Na passada segunda-feira (09), o Serviço Nacional de Investigação Criminal (SERNIC) apresentou os resultados de uma operação relacionada com o incêndio de um estabelecimento comercial no bairro do Zimpeto, ocorrido a 26 de Dezembro de 2025. De acordo com as autoridades, o acto criminoso terá sido perpetrado com recurso a engenhos explosivos artesanais e envolverá um cidadão de nacionalidade chinesa, bem como alguns cidadãos moçambicanos.


Durante a operação, foram apreendidas várias armas de fabrico da empresa brasileira “TAURUS”, acompanhadas de documentação referente ao porte e uso das mesmas.

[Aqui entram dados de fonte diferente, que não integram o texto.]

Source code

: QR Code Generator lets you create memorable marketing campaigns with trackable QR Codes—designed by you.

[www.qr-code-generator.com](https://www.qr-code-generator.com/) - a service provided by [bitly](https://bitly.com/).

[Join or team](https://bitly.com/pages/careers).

O SERNIC informou que está a proceder à verificação da legalidade das licenças apresentadas, bem como das circunstâncias que justificam a posse de um número considerável de armas por parte de um cidadão estrangeiro.


O elemento que mais alimentou especulações foi a apreensão de um distintivo da International Police Association (IPA). Nas redes sociais, tal facto levou à associação imediata do detido à INTERPOL.


Contudo, importa esclarecer que a IPA é uma organização associativa que reúne membros das forças policiais no activo e aposentados para fins de cooperação social e profissional, não dispondo de competências de investigação criminal nem de poderes executivos. Por sua vez, a INTERPOL é uma organização intergovernamental que promove a cooperação policial entre Estados-membros.


Até ao momento, não existe qualquer confirmação oficial de ligação do detido à INTERPOL. O caso continua sob investigação, num contexto que exige prudência e rigor na distinção entre factos comprovados e interpretações precipitadas.